Let us assume that $x$ and $y$ are both non-zero. For the first equation, we will treat $y$ as a constant in a quadratic of $x$ and vice-versa for the second. Note that for any $y$ or $x$ , the first and second equations have at least one solution in complex numbers for $x$ and $y$ , respectively. Since we are looking for pairs $a,b$ that yield exactly one solution, this implies that each equation has exactly 1 solution. Using the quadratic formula on both equations, we get

$x=\frac{1\pm \sqrt{1+4ay}}{2y} , y=\frac{-1\pm \sqrt{1+4bx}}{2x}$

Since there is exactly one solution, the discriminants are zero, so ignoring the discriminants we have $x=\frac{1}{2y}$ and $y=\frac{-1}{2x}$ , which is impossible. Thus at least one of $x, y$ must be zero.

Say $x=0$ . It immediately follows from the first equation that $a=0$ . We wish to find constants $b$ such that the system

$x^2y-x=0$ $y^2x+y=b$

has only one solution for $(x,y)$ . Factoring out an $x$ from the first equation, we get $x(xy-1)=0$ . Therefore either $x=0$ or $xy-1=0$ . If $x=0$ , then plugging that in to the second equation yields $y=b$ . If $xy-1=0$ , then we have that $xy^2+y=y(xy+1)=y \cdot 2=b$ . Since there can only be one solution, we can conclude that the two solutions generated are the same, and therefore $b=2y=y \Rightarrow y=0, b=0$ .

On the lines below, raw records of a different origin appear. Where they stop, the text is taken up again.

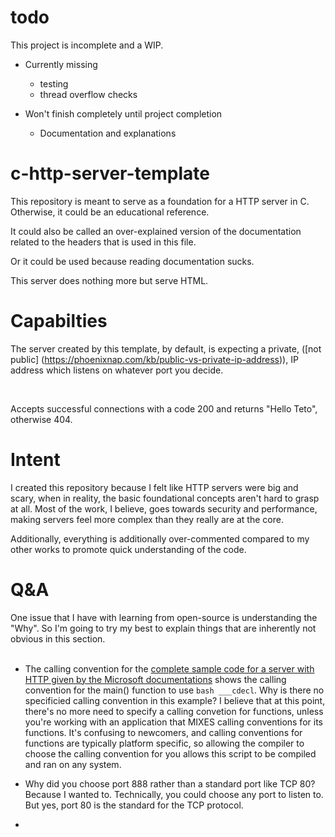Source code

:# todo

This project is incomplete and a WIP.

- Currently missing
	- testing
	- thread overflow checks

- Won't finish completely until project completion
	- Documentation and explanations

# c-http-server-template

This repository is meant to serve as a foundation for a HTTP server in C. Otherwise, it could be an educational reference.  

It could also be called an over-explained version of the documentation related to the headers that is used in this file.  

Or it could be used because reading documentation sucks.  

This server does nothing more but serve HTML. 

# Capabilties

The server created by this template, by default, is expecting a private, ([not public] (https://phoenixnap.com/kb/public-vs-private-ip-address)), IP address which listens on whatever port you decide.  

<br>

Accepts successful connections with a code 200 and returns "Hello Teto", otherwise 404.


# Intent

I created this repository because I felt like HTTP servers were big and scary, when in reality, the basic foundational concepts aren't hard to grasp at all. Most of the work, I believe, goes towards security and performance, making servers feel more complex than they really are at the core.  

Additionally, everything is additionally over-commented compared to my other works to promote quick understanding of the code.


# Q&A

One issue that I have with learning from open-source is understanding the "Why". So I'm going to try my best to explain things that are inherently not obvious in this section.  
 <br>

 - The calling convention for the [complete sample code for a server with HTTP given by the Microsoft documentations](https://learn.microsoft.com/en-us/windows/win32/winsock/complete-server-code) shows the calling convention for the main() function to use ```bash ___cdecl```. Why is there no specificied calling convention in this example?
 I believe that at this point, there's no more need to specify a calling convetion for functions, unless you're working with an application that MIXES calling conventions for its functions. It's confusing to newcomers, and calling conventions for functions are typically platform specific, so allowing the compiler to choose the calling convention for you allows this script to be compiled and ran on any system.

 - Why did you choose port 888 rather than a standard port like TCP 80?
 Because I wanted to. Technically, you could choose any port to listen to. But yes, port 80 is the standard for the TCP protocol.

 -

Now say $y=0$ , and it follows that $b=0$ . We can proceed similarly to above and get that $a=-2x=-x \Rightarrow x=0, a=0$ . However, we have already counted $a=0, b=0$ , so this is redundant.

We thus find that the only solution is $a=0, b=0$ and therefore the answer is $\boxed{1}$ .

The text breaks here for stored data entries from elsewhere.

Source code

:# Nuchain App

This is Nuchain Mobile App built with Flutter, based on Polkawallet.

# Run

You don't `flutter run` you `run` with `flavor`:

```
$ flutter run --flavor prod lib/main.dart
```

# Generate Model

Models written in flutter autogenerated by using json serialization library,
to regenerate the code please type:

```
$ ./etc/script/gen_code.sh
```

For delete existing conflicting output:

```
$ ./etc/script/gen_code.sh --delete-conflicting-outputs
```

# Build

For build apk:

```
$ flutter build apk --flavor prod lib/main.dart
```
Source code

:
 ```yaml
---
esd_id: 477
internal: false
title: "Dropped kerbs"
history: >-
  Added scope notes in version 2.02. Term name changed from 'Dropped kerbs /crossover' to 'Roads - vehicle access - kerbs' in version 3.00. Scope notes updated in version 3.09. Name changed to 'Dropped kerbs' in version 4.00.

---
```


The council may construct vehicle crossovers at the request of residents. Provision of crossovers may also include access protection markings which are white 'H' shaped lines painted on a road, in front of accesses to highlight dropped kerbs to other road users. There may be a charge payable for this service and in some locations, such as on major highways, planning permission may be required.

First we multiply the first equation for y and second equation for y: [; \mathbf{ x^{2}y^{2} - xy = ay } ;] and [; \mathbf { x^{2}y^{2} + xy = bx } ;]

Now we add the first equation to second equation and then we subtract the first from the second equation: [; \mathbf {2xy = bx - ay} ;] and [; \mathbf {x^{2}y^{2} = ay + bx} ;]

Get the square of the first equation and set it equal the second equation multiplied by a factor 4: [; \mathbf {b^{2}x^{2} + a^{2}y^{2} - 2abxy = 4ay + 4bx} ;] [; \mathbf {x^{2}b^{2} - 2x \times (aby - 2b) + a^{2}y^{2} - 4ay = 0} ;]

For [; \mathbf {a \neq 0} ;], we find 2 solutions for y. For [; \mathbf {a = 0} ;] and [; \mathbf {b \neq 0} ;], we find 2 solutions for x.

For [; \mathbf {a = b = 0} ;], we find one solution.

Therefore, the complex system have one solution satisfying the predicted conditions.

There are really 3 cases that we must deal with in this problem: (1) $x \neq 0$ and $y \neq 0$ , (2) $x = 0$ and $y \neq 0$ or $x \neq 0$ and $y = 0$ , and (3) $x = 0$ and $y = 0$ .

Case 1: $x \neq 0$ and $y \neq 0$

We can re-write the two original equations as $yx^2-x-a=0$ and $xy^2+y-b=0$ .

Since $x \neq 0$ and $y \neq 0$ and the coefficients of the quadratic equations are complex, the solutions to the equations can be given as $x = \frac{1 \pm \sqrt{1+4ay}}{2y}$ and $y = \frac{-1 \pm \sqrt{1+4bx}}{2x}$ .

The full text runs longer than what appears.